▸ EXERCISE REQUIREMENTS: Throughout the entries below, report every line where "time" is found.

◇ ◇ ◇ ◇

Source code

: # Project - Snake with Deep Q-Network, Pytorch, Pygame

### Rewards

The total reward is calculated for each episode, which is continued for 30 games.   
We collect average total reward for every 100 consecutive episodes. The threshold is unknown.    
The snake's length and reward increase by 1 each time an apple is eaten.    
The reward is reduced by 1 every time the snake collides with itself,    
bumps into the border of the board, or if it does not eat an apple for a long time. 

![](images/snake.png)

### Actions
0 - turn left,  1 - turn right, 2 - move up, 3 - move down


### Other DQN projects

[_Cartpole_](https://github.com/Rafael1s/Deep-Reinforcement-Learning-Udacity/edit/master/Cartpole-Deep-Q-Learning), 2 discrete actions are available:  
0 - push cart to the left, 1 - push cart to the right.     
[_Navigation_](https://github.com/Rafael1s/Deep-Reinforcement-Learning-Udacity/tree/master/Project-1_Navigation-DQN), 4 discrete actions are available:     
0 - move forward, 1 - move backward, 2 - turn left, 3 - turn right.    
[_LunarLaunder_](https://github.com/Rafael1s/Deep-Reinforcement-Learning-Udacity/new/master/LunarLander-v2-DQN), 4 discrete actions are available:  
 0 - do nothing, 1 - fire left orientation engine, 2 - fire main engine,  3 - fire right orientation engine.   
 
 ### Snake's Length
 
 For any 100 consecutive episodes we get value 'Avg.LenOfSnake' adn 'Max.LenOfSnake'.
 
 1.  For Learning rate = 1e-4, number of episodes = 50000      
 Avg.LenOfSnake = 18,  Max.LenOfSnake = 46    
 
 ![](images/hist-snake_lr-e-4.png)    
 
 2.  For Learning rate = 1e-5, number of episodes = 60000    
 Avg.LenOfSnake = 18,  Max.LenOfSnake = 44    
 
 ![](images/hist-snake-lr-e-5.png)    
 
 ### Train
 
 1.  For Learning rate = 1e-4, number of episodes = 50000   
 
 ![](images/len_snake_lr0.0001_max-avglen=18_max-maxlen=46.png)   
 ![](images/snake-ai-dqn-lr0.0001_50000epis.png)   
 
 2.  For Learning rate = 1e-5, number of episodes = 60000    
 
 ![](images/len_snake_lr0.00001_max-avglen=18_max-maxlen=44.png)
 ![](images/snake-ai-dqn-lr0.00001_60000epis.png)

◇ ◇ ◇ ◇

▸ SOLUTION TO THIS EXERCISE:
The snake's length and reward increase by 1 each time an apple is eaten.    
The reward is reduced by 1 every time the snake collides with itself,    
bumps into the border of the board, or if it does not eat an apple for a long time. 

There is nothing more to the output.